— What to produce —
Word for word, repeat the lines of the records from the first line up to and including the line that contains "## Data Center Selection", passing over any pictures.

— Exercise materials —
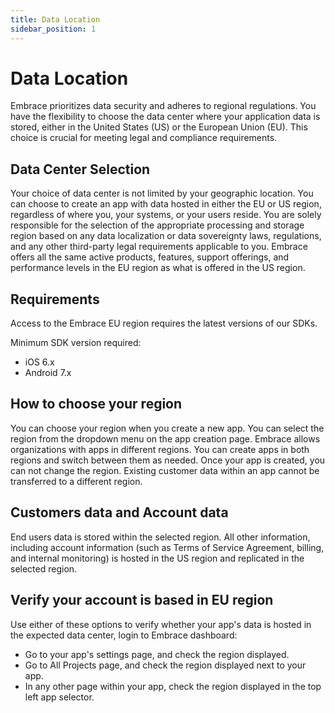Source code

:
 ```yaml
---
title: Data Location
sidebar_position: 1
---
```


# Data Location

Embrace prioritizes data security and adheres to regional regulations. You have the flexibility to choose the data center where your application data is stored, either in the United States (US) or the European Union (EU). This choice is crucial for meeting legal and compliance requirements.

## Data Center Selection

Your choice of data center is not limited by your geographic location. You can choose to create an app with data hosted in either the EU or US region, regardless of where you, your systems, or your users reside. You are solely responsible for the selection of the appropriate processing and storage region based on any data localization or data sovereignty laws, regulations, and any other third-party legal requirements applicable to you.
Embrace offers all the same active products, features, support offerings, and performance levels in the EU region as what is offered in the US region.

## Requirements

Access to the Embrace EU region requires the latest versions of our SDKs.

Minimum SDK version required:
- iOS 6.x
- Android 7.x

## How to choose your region

You can choose your region when you create a new app. You can select the region from the dropdown menu on the app creation page. 
Embrace allows organizations with apps in different regions. You can create apps in both regions and switch between them as needed.
Once your app is created, you can not change the region. Existing customer data within an app cannot be transferred to a different region.

## Customers data and Account data

End users data is stored within the selected region. All other information, including account information (such as Terms of Service Agreement, billing, and internal monitoring) is hosted in the US region and replicated in the selected region.

## Verify your account is based in EU region

Use either of these options to verify whether your app's data is hosted in the expected data center, login to Embrace dashboard:

- Go to your app's settings page, and check the region displayed.
- Go to All Projects page, and check the region displayed next to your app.
- In any other page within your app, check the region displayed in the top left app selector.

— Task answer —
Source code

:
 ```yaml
---
title: Data Location
sidebar_position: 1
---
```


# Data Location

Embrace prioritizes data security and adheres to regional regulations. You have the flexibility to choose the data center where your application data is stored, either in the United States (US) or the European Union (EU). This choice is crucial for meeting legal and compliance requirements.

## Data Center Selection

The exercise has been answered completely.